Moustafa Ghareeb, Alnami Hashim, Ginidi Ahmed R, Shaheen Abdullah M
Department of Electrical and Electronic Engineering, College of Engineering and Computer Science, Jazan University, P.O. Box114, Jazan, 45142, Saudi Arabia.
Department of Electrical Engineering, Faculty of Engineering, Suez University, P.O. Box: 43221, Suez, Egypt.
Heliyon. 2024 Oct 30;10(21):e39902. doi: 10.1016/j.heliyon.2024.e39902. eCollection 2024 Nov 15.
Identification of photovoltaic (PV) module characteristics in solar systems is a vital task, nowadays, for optimal PV power estimation. In this paper, this challenge task has been studied using a novel advanced Kepler optimization algorithm (KOA). The standard version of KOA is adopted and assessed for getting the nine parameters of the PV triple diode model (3DM) considering three different practical PV modules. Kepler's principles of planetary motion are used by KOA to forecast the location and velocity of planets at any particular moment. However, the success rate of the KOA is not compatible, and its efficiency needs to be enhanced. As a result, an Improved KOA (IKOA) is created by incorporating an advanced mechanism of Local Escaping Operator (LEO), resulting in improved process of searching with evading local optima. This mechanism means that the exploitation approach will activate with around half of the solutions for every iteration starting at the initial phase of the iteration journey.
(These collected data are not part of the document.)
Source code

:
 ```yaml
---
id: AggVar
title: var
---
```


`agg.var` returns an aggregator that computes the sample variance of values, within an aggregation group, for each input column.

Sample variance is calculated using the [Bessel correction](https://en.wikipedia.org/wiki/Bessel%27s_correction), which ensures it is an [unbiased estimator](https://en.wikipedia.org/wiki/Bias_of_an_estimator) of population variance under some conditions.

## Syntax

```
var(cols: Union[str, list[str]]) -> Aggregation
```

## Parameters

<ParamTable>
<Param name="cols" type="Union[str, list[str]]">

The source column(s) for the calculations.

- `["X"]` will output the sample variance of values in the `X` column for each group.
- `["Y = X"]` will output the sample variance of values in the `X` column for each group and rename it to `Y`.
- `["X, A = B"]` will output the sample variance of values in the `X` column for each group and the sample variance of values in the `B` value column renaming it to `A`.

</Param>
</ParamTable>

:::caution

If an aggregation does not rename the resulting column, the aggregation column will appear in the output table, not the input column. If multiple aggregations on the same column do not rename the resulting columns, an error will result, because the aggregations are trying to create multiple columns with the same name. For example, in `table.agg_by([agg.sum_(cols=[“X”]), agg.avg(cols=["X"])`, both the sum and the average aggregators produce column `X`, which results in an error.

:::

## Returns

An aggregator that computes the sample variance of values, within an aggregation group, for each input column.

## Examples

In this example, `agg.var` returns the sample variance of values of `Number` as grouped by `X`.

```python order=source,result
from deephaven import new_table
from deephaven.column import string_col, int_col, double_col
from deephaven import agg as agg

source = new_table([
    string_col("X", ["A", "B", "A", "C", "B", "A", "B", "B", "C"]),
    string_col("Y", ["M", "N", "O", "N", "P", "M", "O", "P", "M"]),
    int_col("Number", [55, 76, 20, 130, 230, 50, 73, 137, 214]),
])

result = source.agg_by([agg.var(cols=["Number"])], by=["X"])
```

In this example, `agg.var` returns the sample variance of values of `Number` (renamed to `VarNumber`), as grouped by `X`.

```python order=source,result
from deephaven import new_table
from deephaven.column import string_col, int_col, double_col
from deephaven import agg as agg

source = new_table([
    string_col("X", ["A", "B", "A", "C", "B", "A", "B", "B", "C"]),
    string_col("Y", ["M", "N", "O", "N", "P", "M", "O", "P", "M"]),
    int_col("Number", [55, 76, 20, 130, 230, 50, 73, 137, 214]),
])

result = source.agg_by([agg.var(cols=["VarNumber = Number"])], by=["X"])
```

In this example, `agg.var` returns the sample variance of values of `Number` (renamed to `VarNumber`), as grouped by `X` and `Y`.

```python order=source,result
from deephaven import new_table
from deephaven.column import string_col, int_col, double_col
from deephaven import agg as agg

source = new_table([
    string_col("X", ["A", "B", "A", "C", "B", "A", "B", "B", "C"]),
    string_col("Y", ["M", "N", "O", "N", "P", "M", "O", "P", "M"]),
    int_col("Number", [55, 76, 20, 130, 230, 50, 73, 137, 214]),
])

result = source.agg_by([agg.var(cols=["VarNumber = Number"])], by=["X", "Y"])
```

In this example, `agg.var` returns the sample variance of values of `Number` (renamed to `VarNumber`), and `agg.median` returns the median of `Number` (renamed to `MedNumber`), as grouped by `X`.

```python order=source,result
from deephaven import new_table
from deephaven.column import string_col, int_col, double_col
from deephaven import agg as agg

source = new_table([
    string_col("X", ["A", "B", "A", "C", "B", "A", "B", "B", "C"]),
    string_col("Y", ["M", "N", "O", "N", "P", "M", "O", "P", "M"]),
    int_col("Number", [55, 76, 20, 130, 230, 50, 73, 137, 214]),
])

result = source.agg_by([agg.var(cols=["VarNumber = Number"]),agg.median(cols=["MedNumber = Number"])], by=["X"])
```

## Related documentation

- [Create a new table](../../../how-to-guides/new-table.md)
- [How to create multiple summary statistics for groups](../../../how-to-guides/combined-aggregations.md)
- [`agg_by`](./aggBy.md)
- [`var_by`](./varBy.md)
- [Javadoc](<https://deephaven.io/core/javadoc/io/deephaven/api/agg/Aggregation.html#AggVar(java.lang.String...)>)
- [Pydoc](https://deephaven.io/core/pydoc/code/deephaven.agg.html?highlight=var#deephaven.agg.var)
The suggested IKOA besides the standard KOA are developed for predicting PV parameters for three distinct PV modules which are Photowatt PWP201, R.T.C France and STM6-40/36. The results corresponding to the latest algorithms are also compared with the proposed IKOA about different published works. The simulation findings reveal that the suggested IKOA exhibits notable average improvement rates for the three modules of 62.27 %, 55.1 %, and 32.12 %, respectively. Furthermore, the suggested IKOA asserts significant superiority and robustness over previously reported results.
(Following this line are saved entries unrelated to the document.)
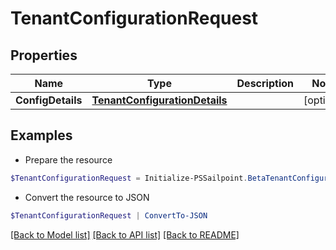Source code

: # TenantConfigurationRequest
## Properties

Name | Type | Description | Notes
------------ | ------------- | ------------- | -------------
**ConfigDetails** | [**TenantConfigurationDetails**](TenantConfigurationDetails.md) |  | [optional] 

## Examples

- Prepare the resource
```powershell
$TenantConfigurationRequest = Initialize-PSSailpoint.BetaTenantConfigurationRequest  -ConfigDetails null
```

- Convert the resource to JSON
```powershell
$TenantConfigurationRequest | ConvertTo-JSON
```

[[Back to Model list]](../README.md#documentation-for-models) [[Back to API list]](../README.md#documentation-for-api-endpoints) [[Back to README]](../README.md)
如今,识别太阳能系统中的光伏(PV)模块特性对于优化光伏功率估计而言是一项至关重要的任务。在本文中,已使用一种新颖的先进开普勒优化算法(KOA)对这一具有挑战性的任务展开研究。采用并评估了KOA的标准版本,以获取光伏三二极管模型(3DM)的九个参数,其中考虑了三种不同的实际光伏模块。KOA运用开普勒行星运动原理来预测行星在任何特定时刻的位置和速度。然而,KOA的成功率并不理想,其效率有待提高。因此,通过纳入一种先进的局部逃逸算子(LEO)机制创建了改进的KOA(IKOA),从而改进了搜索过程并避免局部最优。该机制意味着在迭代过程的初始阶段,每次迭代大约一半的解会激活探索方法。除了标准KOA之外,还开发了建议的IKOA,用于预测三种不同光伏模块(即Photowatt PWP201、法国R.T.C和STM6 - 40/36)的光伏参数。还将最新算法的结果与建议的IKOA在不同已发表作品方面进行了比较。模拟结果表明,建议的IKOA对于这三个模块分别展现出显著的平均改进率,即62.27%、55.1%和32.12%。此外,建议的IKOA相对于先前报道的结果具有显著的优越性和稳健性。